Stored items:

■ ■ ■ ■ ■ ■ ■

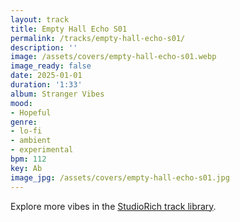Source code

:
 ```yaml
---
layout: track
title: Empty Hall Echo S01
permalink: /tracks/empty-hall-echo-s01/
description: ''
image: /assets/covers/empty-hall-echo-s01.webp
image_ready: false
date: 2025-01-01
duration: '1:33'
album: Stranger Vibes
mood:
- Hopeful
genre:
- lo-fi
- ambient
- experimental
bpm: 112
key: Ab
image_jpg: /assets/covers/empty-hall-echo-s01.jpg
---
```


Explore more vibes in the [StudioRich track library](/tracks/).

■ ■ ■ ■ ■ ■ ■

What you need to do:
Write out every line in the data that holds the string "covers".

Task answer:
image: /assets/covers/empty-hall-echo-s01.webp
image_jpg: /assets/covers/empty-hall-echo-s01.jpg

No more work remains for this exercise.